I can almost smell the stuffed cabbage cooking in my mom’s kitchen. It was one of her (and my grandmother’s) best dishes. I am not much of chef so I won’t go into great detail on the recipe, but it was a meat mixture that was wrapped with a cabbage leaf and it tasted great.
What made the dish even better was using home grown cabbage that my dad had in the garden outside. Time for stuffed cabbage? No problem, dad went out back and cut some cabbage off (during gardening season of course).
My dad grew his cabbage from seed and always leaned more towards to golden acre variety. I never asked him why, but I am sure he had his reasons. Later in life as I started growing my cabbage, I found it was very easy to start it from seed and reap a great harvest. Here are some tips to start your cabbage from seed.
Just like growing anything else from seed it all starts with the prep work. Getting your soil ready during the off season and starting indoors to name a couple. Cabbage does well in cooler temperatures and if you mix varieties you can have fresh cabbage for many weeks.
Cabbage is a great vegetable to choose for starting something indoors. To make an easy transition from indoors to outdoors start your cabbage seeds about five weeks prior to the last noted frost date in your area. Starting your seeds in a simple humidity dome or window sill green house structure will help with germination. As the plants get bigger make sure you move to larger pots if frost is still a factor in your area.

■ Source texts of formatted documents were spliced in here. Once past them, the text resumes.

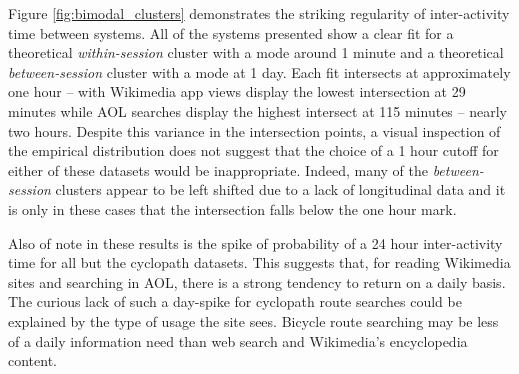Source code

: Figure \ref{fig:bimodal_clusters} demonstrates the striking regularity of inter-activity time between systems.  All of the systems presented show a clear fit for a theoretical \emph{within-session} cluster with a mode around 1 minute and a theoretical \emph{between-session} cluster with a mode at 1 day.  Each fit intersects at approximately one hour -- with Wikimedia app views display the lowest intersection at 29 minutes while AOL searches display the highest intersect at 115 minutes -- nearly two hours.   Despite this variance in the intersection points, a visual inspection of the empirical distribution does not suggest that the choice of a 1 hour cutoff for either of these datasets would be inappropriate.  Indeed, many of the \emph{between-session} clusters appear to be left shifted due to a lack of longitudinal data and it is only in these cases that the intersection falls below the one hour mark.

Also of note in these results is the spike of probability of a 24 hour inter-activity time for all but the cyclopath datasets.  This suggests that, for reading Wikimedia sites and searching in AOL, there is a strong tendency to return on a daily basis.  The curious lack of such a day-spike for cyclopath route searches could be explained by the type of usage the site sees. Bicycle route searching may be less of a daily information need than web search and Wikimedia's encyclopedia content.

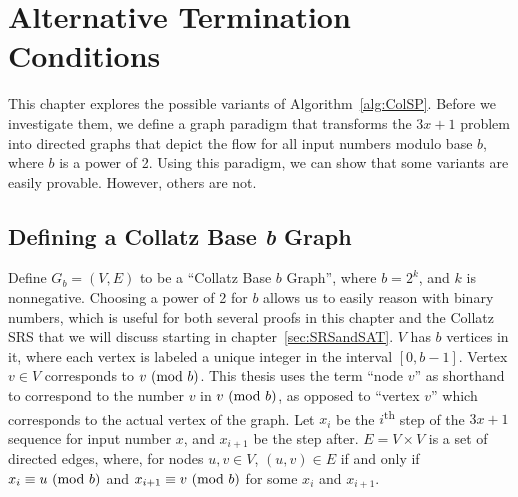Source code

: \chapter{Alternative Termination Conditions} \label{sec:alttercdns}
 This chapter explores the possible variants of Algorithm~\ref{alg:ColSP}. Before we investigate them, we define a graph paradigm that transforms the $3x+1$ problem into directed graphs that depict the flow for all input numbers modulo base $b$, where $b$ is a power of 2. Using this paradigm, we can show that some variants are easily provable. However, others are not.
\section{Defining a Collatz Base \textit{b} Graph} \label{subsec:colgraph}
Define $G_b=(V,E)$ to be a ``Collatz Base $b$ Graph'', where $b = 2^k$, and $k$ is nonnegative. Choosing a power of 2 for $b$ allows us to easily reason with binary numbers, which is useful for both several proofs in this chapter and the Collatz SRS that we will discuss starting in chapter~\ref{sec:SRSandSAT}. $V$ has $b$ vertices in it, where each vertex is labeled a unique integer in the interval $[0, b-1]$. Vertex $v \in V$ corresponds to $v \ (\mathrm{mod}\ b)$. This thesis uses the term ``node $v$'' as shorthand to correspond to the number $v$ in $v \ (\mathrm{mod}\ b)$, as opposed to ``vertex $v$'' which corresponds to the actual vertex of the graph. Let $x_i$ be the $i$\textsuperscript{th} step of the $3x+1$ sequence for input number $x$, and $x_{i+1}$ be the step after. $E = V \times V$ is a set of directed edges, where, for nodes $u, v \in V$, $(u,v) \in E$ if and only if $x_i \equiv u \ (\mathrm{mod}\ b)$ and $x_{i+1} \equiv v \ (\mathrm{mod}\ b)$ for some $x_i$ and $x_{i+1}$. \par

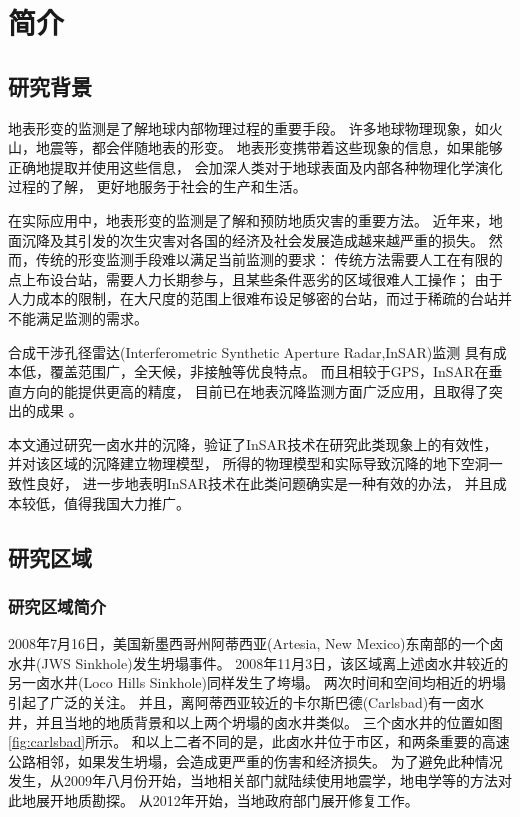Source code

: 
\chapter{简介}

\section{研究背景}

地表形变的监测是了解地球内部物理过程的重要手段。
许多地球物理现象，如火山，地震等，都会伴随地表的形变。
地表形变携带着这些现象的信息，如果能够正确地提取并使用这些信息，
会加深人类对于地球表面及内部各种物理化学演化过程的了解，
更好地服务于社会的生产和生活。

在实际应用中，地表形变的监测是了解和预防地质灾害的重要方法。
近年来，地面沉降及其引发的次生灾害对各国的经济及社会发展造成越来越严重的损失。
然而，传统的形变监测手段难以满足当前监测的要求：
传统方法需要人工在有限的点上布设台站，需要人力长期参与，且某些条件恶劣的区域很难人工操作；
由于人力成本的限制，在大尺度的范围上很难布设足够密的台站，而过于稀疏的台站并不能满足监测的需求。

合成干涉孔径雷达(Interferometric Synthetic Aperture Radar,InSAR)监测
具有成本低，覆盖范围广，全天候，非接触等优良特点。
而且相较于GPS，InSAR在垂直方向的能提供更高的精度，%
目前已在地表沉降监测方面广泛应用，且取得了突出的成果
\cite{kimEvolutionSinkholesWink2019a,shiSubsidenceSinkholesWink2019a}。

本文通过研究一卤水井的沉降，验证了InSAR技术在研究此类现象上的有效性，
并对该区域的沉降建立物理模型，
所得的物理模型和实际导致沉降的地下空洞一致性良好，
进一步地表明InSAR技术在此类问题确实是一种有效的办法，
并且成本较低，值得我国大力推广。

\section{研究区域}

\subsection{研究区域简介}
2008年7月16日，美国新墨西哥州阿蒂西亚(Artesia, New Mexico)东南部的一个卤水井(JWS Sinkhole)发生坍塌事件。
2008年11月3日，该区域离上述卤水井较近的另一卤水井(Loco Hills Sinkhole)同样发生了垮塌。
两次时间和空间均相近的坍塌引起了广泛的关注。
并且，离阿蒂西亚较近的卡尔斯巴德(Carlsbad)有一卤水井，并且当地的地质背景和以上两个坍塌的卤水井类似。
三个卤水井的位置如图\ref{fig:carlsbad}所示。
和以上二者不同的是，此卤水井位于市区，和两条重要的高速公路相邻，如果发生坍塌，会造成更严重的伤害和经济损失。
为了避免此种情况发生，从2009年八月份开始，当地相关部门就陆续使用地震学，地电学等的方法对此地展开地质勘探。
从2012年开始，当地政府部门展开修复工作。

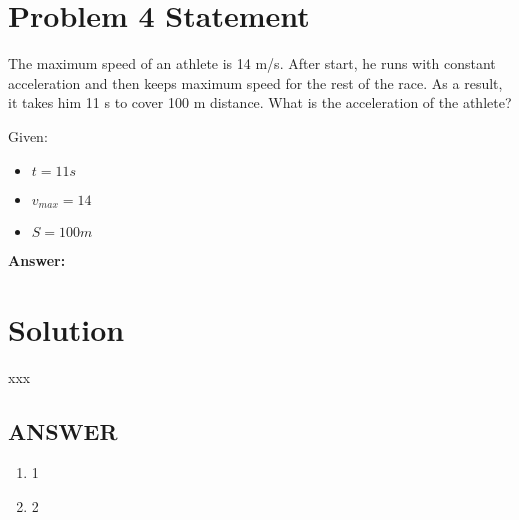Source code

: \section*{Problem 4 Statement}

The maximum speed of an athlete is 14 m/s. After start, he runs with constant acceleration and
then keeps maximum speed for the rest of the race. As a result, it takes him 11 s to cover 100 m
distance. What is the acceleration of the athlete?

\bigbreak Given:

\begin{itemize}
    \item $t = 11s$
    \item $v_{max} = 14$
    \item $S = 100m$
\end{itemize}

\bigbreak 

\textbf{Answer:}

\section*{Solution}

xxx

\vfill
\subsection*{ANSWER}
\begin{enumerate}
    \item 1
    \item 2
\end{enumerate}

When planting your cabbage seeds, regardless of whether you start them indoors or outdoors, make sure you do not exceed a half inch in depth. They are fairly small seeds and if you plant them too deep they will never generate enough energy to push through the top soil. A quarter inch deep is ideal.
If you are planting your seeds directly outdoors then make sure you space them out at least four inches. Planting a few seeds to a single area will help save on space early and then you can thin them out later. If you are moving from the indoors to the outdoors or thinning them, make sure you give them at least eighteen inches in between plants to grow.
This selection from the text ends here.